= Drug action team =

UK multi-agency partnerships

Drug Action Teams ("DAT") are multi-agency partnerships created by the 1995 United Kingdom National Drug Strategy. DATs are responsible for coordinating local initiatives and programmes on drug and alcohol use, and reporting how said programmes support the national strategy to national public health agencies.

==Overview==
Names and substances included in programming vary across the UK. In England, some DATs also have a remit for alcohol and are called Drug and Alcohol Action Teams ("DAAT"). English DATs and DAATs operate within their top level local authority (i.e. county or unitary authority).
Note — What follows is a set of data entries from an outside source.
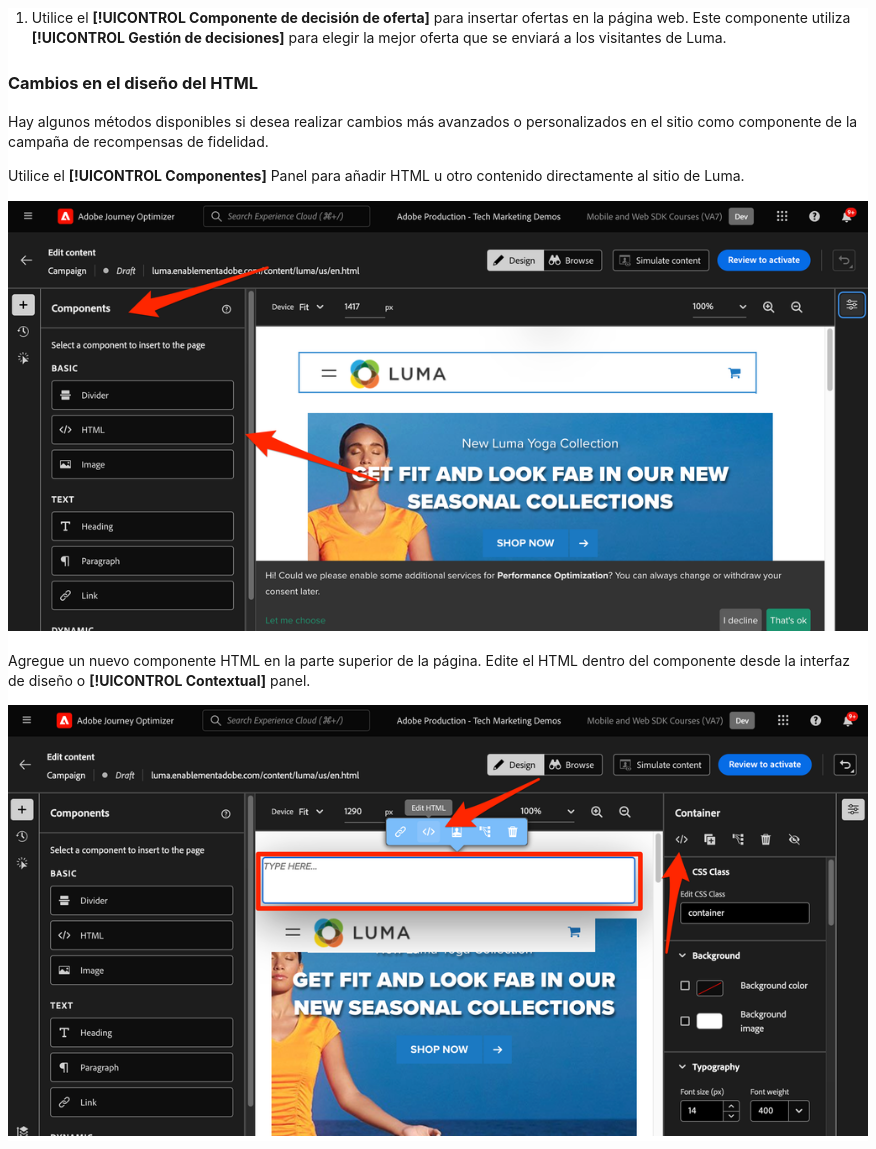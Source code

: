1. Utilice el **[!UICONTROL Componente de decisión de oferta]** para insertar ofertas en la página web. Este componente utiliza **[!UICONTROL Gestión de decisiones]** para elegir la mejor oferta que se enviará a los visitantes de Luma.


### Cambios en el diseño del HTML

Hay algunos métodos disponibles si desea realizar cambios más avanzados o personalizados en el sitio como componente de la campaña de recompensas de fidelidad.

Utilice el **[!UICONTROL Componentes]** Panel para añadir HTML u otro contenido directamente al sitio de Luma.

![Exploración del panel de componentes](../assets/web-channel-components-pane.png)

Agregue un nuevo componente HTML en la parte superior de la página. Edite el HTML dentro del componente desde la interfaz de diseño o **[!UICONTROL Contextual]** panel.

![Añadir HTML personalizado](../assets/web-channel-add-html-component.png)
In Scotland, all DATs also have a remit for alcohol and are now called Alcohol and Drug Partnerships ("ADP"). In Wales, five Drug and Alcohol Action Teams were replaced by four Strategic Coordination Teams (SCT) in each of the Welsh police authority areas.

==Activities==
All of these agencies focus on coordinating services for their local communities. These services, according to the Bournemouth DAAT, can include: identifying important local drug misuse issues; creating local action plans and programmes; designing treatment and other interventions to help people with substance abuse issues; support alcohol and drug interventions; develop and support recovery programs.

The status of DATs changed with the arrival of Crime and Disorder Reduction Partnerships (“CDRP”) in England and Community Safety Partnerships (“CSP”) in Wales in 1998. In some areas, DAT functions are carried out by the CDRP. In others, the DAT is effectively a sub-committee of the CDRP.

==Funding==
DATs in England are funded from various sources, including the Pooled Treatment Budget (PTB) via the National Treatment Agency for Substance Misuse (NTA) and the Drug Interventions Programme via the Home Office. In 2013 the National Treatment Agency was merged into the newly formed Public Health England.